In this situation, the device is still present in the domain
definition but doesn't exist in qemu anymore. Worse, there is
no way to remove it from the domain definition.

Solution is to recheck the value of priv->unplug.alias to
determine who is going to remove the device from domain
definition.

Signed-off-by: zuo boqun <zuoboqun@baidu.com>
---
 src/qemu/qemu_hotplug.c | 8 ++++++--
 1 file changed, 6 insertions(+), 2 deletions(-)

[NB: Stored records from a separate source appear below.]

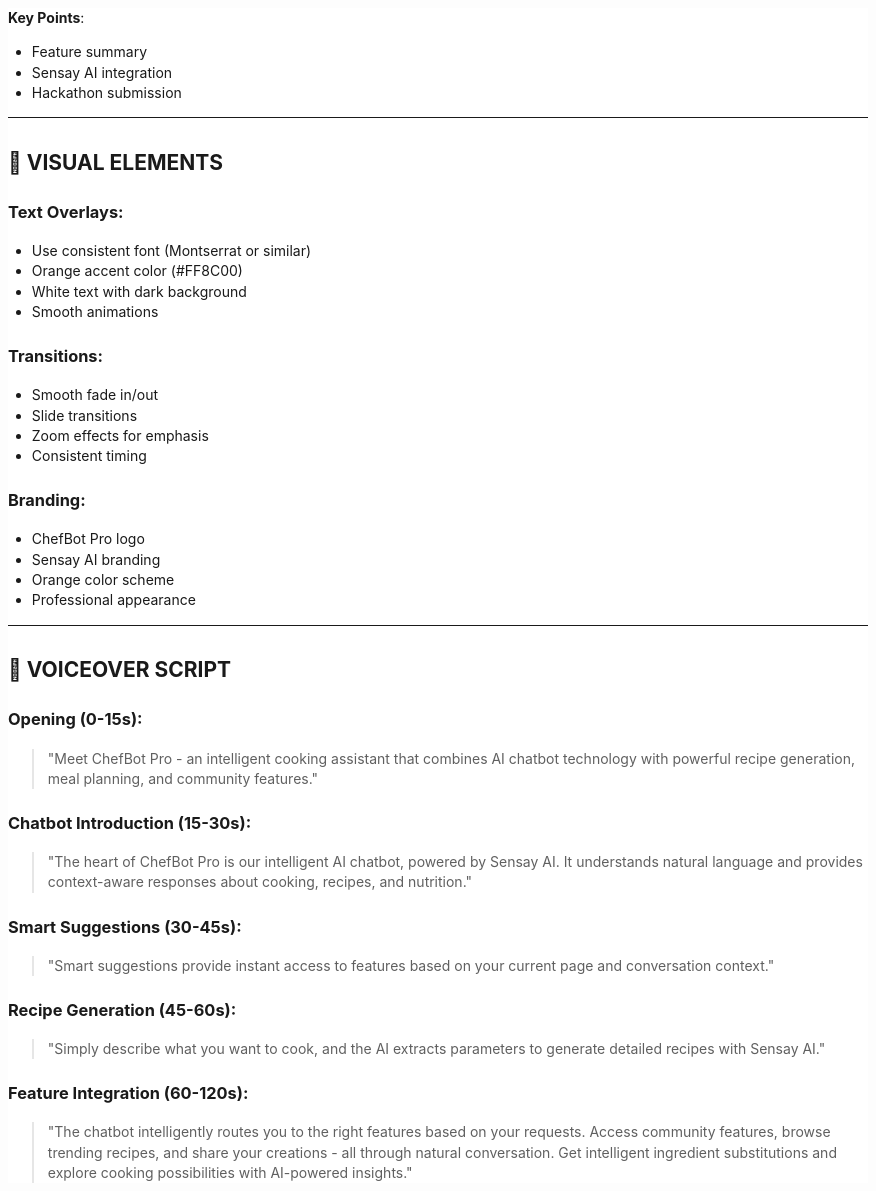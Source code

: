 **Key Points**:
- Feature summary
- Sensay AI integration
- Hackathon submission

---

## 🎨 **VISUAL ELEMENTS**

### **Text Overlays**:
- Use consistent font (Montserrat or similar)
- Orange accent color (#FF8C00)
- White text with dark background
- Smooth animations

### **Transitions**:
- Smooth fade in/out
- Slide transitions
- Zoom effects for emphasis
- Consistent timing

### **Branding**:
- ChefBot Pro logo
- Sensay AI branding
- Orange color scheme
- Professional appearance

---

## 🎤 **VOICEOVER SCRIPT**

### **Opening (0-15s)**:
> "Meet ChefBot Pro - an intelligent cooking assistant that combines AI chatbot technology with powerful recipe generation, meal planning, and community features."

### **Chatbot Introduction (15-30s)**:
> "The heart of ChefBot Pro is our intelligent AI chatbot, powered by Sensay AI. It understands natural language and provides context-aware responses about cooking, recipes, and nutrition."

### **Smart Suggestions (30-45s)**:
> "Smart suggestions provide instant access to features based on your current page and conversation context."

### **Recipe Generation (45-60s)**:
> "Simply describe what you want to cook, and the AI extracts parameters to generate detailed recipes with Sensay AI."

### **Feature Integration (60-120s)**:
> "The chatbot intelligently routes you to the right features based on your requests. Access community features, browse trending recipes, and share your creations - all through natural conversation. Get intelligent ingredient substitutions and explore cooking possibilities with AI-powered insights."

diff --git a/src/qemu/qemu_hotplug.c b/src/qemu/qemu_hotplug.c
index 972df572a7..c8028df93a 100644
--- a/src/qemu/qemu_hotplug.c
+++ b/src/qemu/qemu_hotplug.c
@@ -5399,8 +5399,12 @@ qemuDomainWaitForDeviceRemoval(virDomainObj *vm)
     until += qemuDomainGetUnplugTimeout(vm);
 
     while (priv->unplug.alias) {
-        if ((rc = virDomainObjWaitUntil(vm, until)) == 1)
-            return 0;
+        if ((rc = virDomainObjWaitUntil(vm, until)) == 1) {
+            if (priv->unplug.alias)
+                return 0;
+            else
+                return 1;
+        }
 
         if (rc < 0) {
             VIR_WARN("Failed to wait on unplug condition for domain '%s' "
-- 
2.34.0.windows.1
Re: [PATCH] qemuDomainWaitForDeviceRemoval: recheck the value of priv->unplug.alias when timeout
Posted by Peter Krempa 1 year, 5 months ago
On Mon, Jun 05, 2023 at 11:59:36 +0800, zuoboqun wrote:
> When detaching a device, the following race condition may happen:
> Once qemuDomainSignalDeviceRemoval() marks the device for
> removal, it returns true, which means it is the caller
> that marked the device for removal is going to remove the
> device from domain definition.
> 
> But qemuDomainWaitForDeviceRemoval() may still receive
> timeout from virDomainObjWaitUntil() which is implemented
> by pthread_cond_timedwait() due to an unavoidable race
> between the expiration of the timeout and the predicate
> state(priv->unplug.alias) change.
> 
> And then qemuDomainWaitForDeviceRemoval() will return 0,
> thus the caller will not remove the device from domain
> definition.
> 
> In this situation, the device is still present in the domain
> definition but doesn't exist in qemu anymore. Worse, there is
> no way to remove it from the domain definition.
> 
> Solution is to recheck the value of priv->unplug.alias to
> determine who is going to remove the device from domain
> definition.
> 
> Signed-off-by: zuo boqun <zuoboqun@baidu.com>
> ---
>  src/qemu/qemu_hotplug.c | 8 ++++++--
>  1 file changed, 6 insertions(+), 2 deletions(-)
> 
> diff --git a/src/qemu/qemu_hotplug.c b/src/qemu/qemu_hotplug.c
> index 972df572a7..c8028df93a 100644
> --- a/src/qemu/qemu_hotplug.c
> +++ b/src/qemu/qemu_hotplug.c
> @@ -5399,8 +5399,12 @@ qemuDomainWaitForDeviceRemoval(virDomainObj *vm)
>      until += qemuDomainGetUnplugTimeout(vm);
>  
>      while (priv->unplug.alias) {
> -        if ((rc = virDomainObjWaitUntil(vm, until)) == 1)
> -            return 0;
> +        if ((rc = virDomainObjWaitUntil(vm, until)) == 1) {
> +            if (priv->unplug.alias)
> +                return 0;
> +            else
> +                return 1;
> +        }
>  
>          if (rc < 0) {
>              VIR_WARN("Failed to wait on unplug condition for domain '%s' "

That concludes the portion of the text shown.